Ever since I was four years old, I've been living a back-and-forth life. My parents got divorced, and I was stuck sharing my sense of home, and of family, between two places. When I finally started to live on my own, I had very little time with a stationary life (except for a few months in the dorms), sharing time between my place, my boyfriend's place, and my mom's home. Even studying abroad took me away from my flat a couple of weekends per month. And now, away from the multi-directional pull from my two families, my friends, my own place, here I am again, sharing my sense of home between my flat and Jonty's house. I'm not really complaining--I love Jonty and I'm happy to be able to spend time with him, no matter where I am--but the life of the nomad can be so tiring, so unsettling. I'm ready to be in control of my life, to keep it in one place for a while.

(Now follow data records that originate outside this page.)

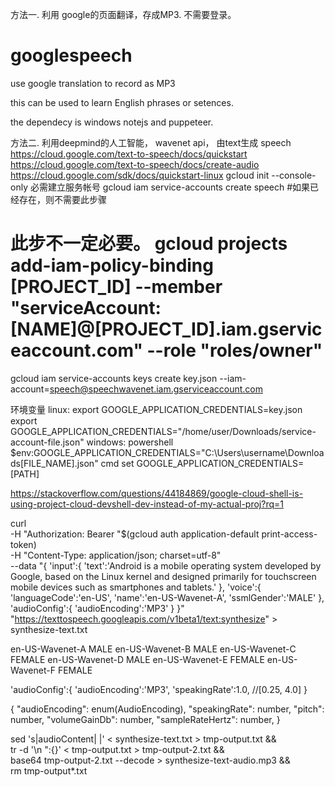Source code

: 方法一. 利用 google的页面翻译，存成MP3. 不需要登录。
# googlespeech
use google translation to record as MP3

this can be used to learn English phrases or setences.

the dependecy is windows notejs and puppeteer.

方法二. 利用deepmind的人工智能， wavenet api， 由text生成 speech
https://cloud.google.com/text-to-speech/docs/quickstart
https://cloud.google.com/text-to-speech/docs/create-audio
https://cloud.google.com/sdk/docs/quickstart-linux
gcloud init --console-only
必需建立服务帐号
gcloud iam service-accounts create speech  #如果已经存在，则不需要此步骤
# 此步不一定必要。 gcloud projects add-iam-policy-binding [PROJECT_ID] --member "serviceAccount:[NAME]@[PROJECT_ID].iam.gserviceaccount.com" --role "roles/owner"
gcloud iam service-accounts keys create key.json --iam-account=speech@speechwavenet.iam.gserviceaccount.com

环境变量
linux:
export GOOGLE_APPLICATION_CREDENTIALS=key.json
export GOOGLE_APPLICATION_CREDENTIALS="/home/user/Downloads/service-account-file.json"
windows:
powershell
$env:GOOGLE_APPLICATION_CREDENTIALS="C:\Users\username\Downloads\[FILE_NAME].json"
cmd
set GOOGLE_APPLICATION_CREDENTIALS=[PATH]

https://stackoverflow.com/questions/44184869/google-cloud-shell-is-using-project-cloud-devshell-dev-instead-of-my-actual-proj?rq=1
    
    
    
curl \
  -H "Authorization: Bearer "$(gcloud auth application-default print-access-token) \
  -H "Content-Type: application/json; charset=utf-8" \
  --data "{
    'input':{
      'text':'Android is a mobile operating system developed by Google,
         based on the Linux kernel and designed primarily for
         touchscreen mobile devices such as smartphones and tablets.'
    },
    'voice':{
      'languageCode':'en-US',
      'name':'en-US-Wavenet-A',
      'ssmlGender':'MALE'
    },
    'audioConfig':{
      'audioEncoding':'MP3'
    }
  }" "https://texttospeech.googleapis.com/v1beta1/text:synthesize" > synthesize-text.txt

en-US-Wavenet-A	MALE
en-US-Wavenet-B	MALE
en-US-Wavenet-C	FEMALE
en-US-Wavenet-D	MALE
en-US-Wavenet-E	FEMALE
en-US-Wavenet-F	FEMALE

'audioConfig':{
      'audioEncoding':'MP3',
      'speakingRate':1.0, //[0.25, 4.0]
}
    
{
  "audioEncoding": enum(AudioEncoding),
  "speakingRate": number,
  "pitch": number,
  "volumeGainDb": number,
  "sampleRateHertz": number,
}
  
  
sed 's|audioContent| |' < synthesize-text.txt > tmp-output.txt && \
tr -d '\n ":{}' < tmp-output.txt > tmp-output-2.txt && \
base64 tmp-output-2.txt --decode > synthesize-text-audio.mp3 && \
rm tmp-output*.txt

Also, studying full-time as an involved postgraduate, there isn't really time to work. It's funny: I was able to juggle school, work, and sorority as an undergrad, but now it seems like just keeping up with my studies is incredibly hard work. I planned on getting a job, but unless it's just a few hours per week, it's just not in the cards. Which makes me reliant on my dwindling savings account and, more importantly, my parents. My mom and dad are happy to help out, and I appreciate their support, but it does become problematic because I worry not only how my actions will affect my budget, but also how they will affect my parents. For example, Jonty and I have been talking for a while about going to Prague or Greece over spring break. But if I continue to rely on parental support, I would feel too guilty spending money enhanced by them to do so. It would be nice to have freedom from that--not that that would mean I could do anything I want, but at least if something is within my means I can do it without restraint.
So I guess the overriding factor here is freedom and stability. I want the freedom to do what I choose (within reason) and the stability to make that possible.
The upside is this: A small decision is made. I was having trouble deciding whether or not to apply to PhD programs, and this inclination I'm feeling is telling me to wait. I can spend a year gaining stability, and then I can consider whether or not further study, and what kind of study, is right for me. [And for someone who has problems making decisions, this is big!] For now, though, I will try to live in the moment, and to enjoy being involved in seminars, conferences, and lectures, as well as formulating my own ideas and arguments and drafting them.
I apologize for the gigantic post today; I guess I mostly needed to cash things out for myself, to figure out what was going on.
It's much too late for me to be still on Blogger. Night night, all! (Good afternoon, California. I miss you!)